Certo, il rapimento e l’assassinio di Aldo Moro hanno cambiato la storia del Paese. L’esperienza della solidarietà nazionale si esaurì poco dopo. E non ha mai più ritrovato quel respiro, quella durata e quei risultati che ebbe allora in una situazione gravissima per il Paese, divorato da un’inflazione a due cifre e dal terrorismo. Nel disegno di Moro l’incontro tra la Dc e il Pci rappresentava innanzitutto uno scambio di reciproche legittimazioni: ognuno dei due partiti avrebbe consentito all’altro di rimanere se stesso, senza doversi sottoporre a cambiamenti allora tanto dolorosi da risultare impraticabili.

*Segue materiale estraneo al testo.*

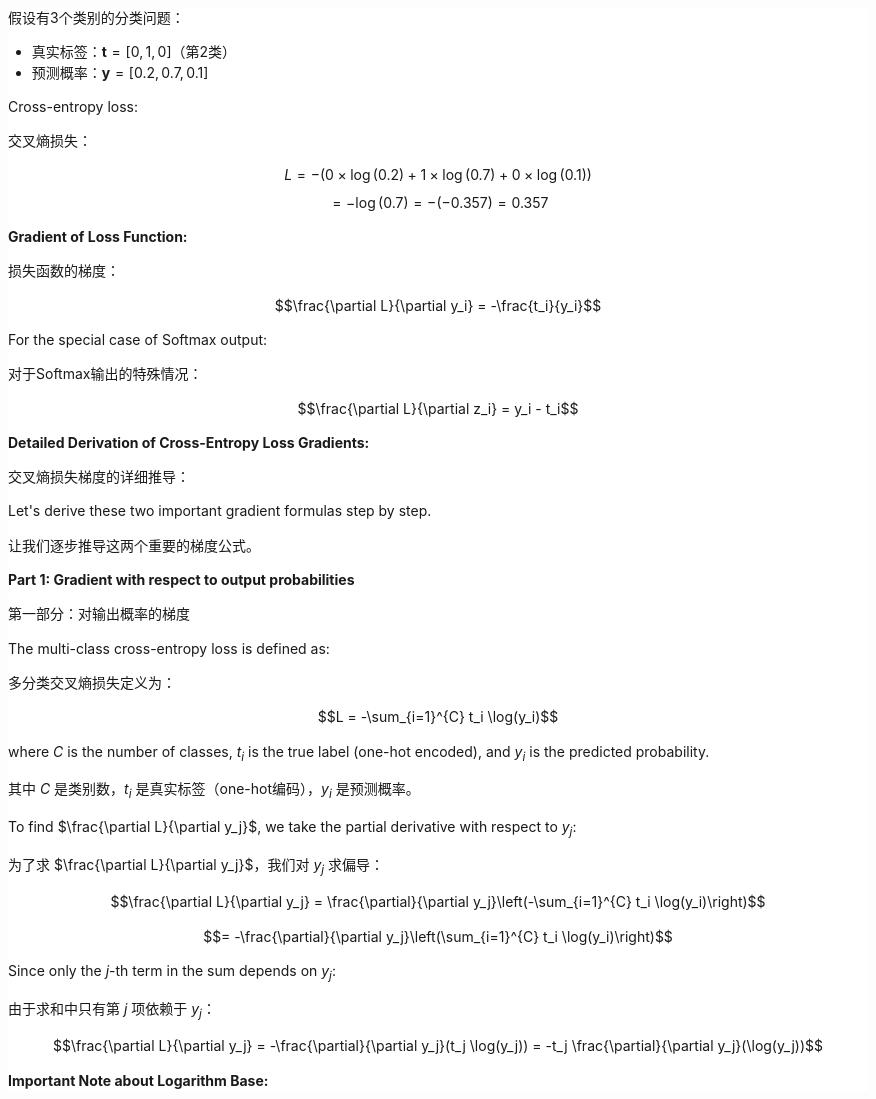 假设有3个类别的分类问题：
- 真实标签：$\mathbf{t} = [0, 1, 0]$（第2类）
- 预测概率：$\mathbf{y} = [0.2, 0.7, 0.1]$

Cross-entropy loss:

交叉熵损失：

$$L = -(0 \times \log(0.2) + 1 \times \log(0.7) + 0 \times \log(0.1))$$
$$= -\log(0.7) = -(-0.357) = 0.357$$

**Gradient of Loss Function:**

损失函数的梯度：

$$\frac{\partial L}{\partial y_i} = -\frac{t_i}{y_i}$$

For the special case of Softmax output:

对于Softmax输出的特殊情况：

$$\frac{\partial L}{\partial z_i} = y_i - t_i$$

**Detailed Derivation of Cross-Entropy Loss Gradients:**

交叉熵损失梯度的详细推导：

Let's derive these two important gradient formulas step by step.

让我们逐步推导这两个重要的梯度公式。

**Part 1: Gradient with respect to output probabilities**

第一部分：对输出概率的梯度

The multi-class cross-entropy loss is defined as:

多分类交叉熵损失定义为：

$$L = -\sum_{i=1}^{C} t_i \log(y_i)$$

where $C$ is the number of classes, $t_i$ is the true label (one-hot encoded), and $y_i$ is the predicted probability.

其中 $C$ 是类别数，$t_i$ 是真实标签（one-hot编码），$y_i$ 是预测概率。

To find $\frac{\partial L}{\partial y_j}$, we take the partial derivative with respect to $y_j$:

为了求 $\frac{\partial L}{\partial y_j}$，我们对 $y_j$ 求偏导：

$$\frac{\partial L}{\partial y_j} = \frac{\partial}{\partial y_j}\left(-\sum_{i=1}^{C} t_i \log(y_i)\right)$$

$$= -\frac{\partial}{\partial y_j}\left(\sum_{i=1}^{C} t_i \log(y_i)\right)$$

Since only the $j$-th term in the sum depends on $y_j$:

由于求和中只有第 $j$ 项依赖于 $y_j$：

$$\frac{\partial L}{\partial y_j} = -\frac{\partial}{\partial y_j}(t_j \log(y_j)) = -t_j \frac{\partial}{\partial y_j}(\log(y_j))$$

**Important Note about Logarithm Base:**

Così la Dc avrebbe garantito il Pci sul versante delle alleanze internazionali, e, a sua volta, sarebbe stata garantita dal Pci sul piano interno per affrontare la durezza delle necessarie riforme economiche e sociali (non a caso i sindacati vararono la c.d. strategia dell’Eur in sintonia con l’impostazione della solidarietà nazionale). Oggi tanto la Dc, quanto il Pci non esistono più. La prima è stata “processata nelle piazze” e nei tribunali, perché non c’era più Moro a difenderla. Il secondo ha dovuto legittimarsi in proprio. Ma per poterlo fare ha atteso che crollasse il Muro di Berlino, quella cortina che in modo invisibile aveva attraversato e diviso anche l’Italia. Ed è stato costretto persino a cambiare nome, fino ad accettare, adesso, di “morire democristiano”.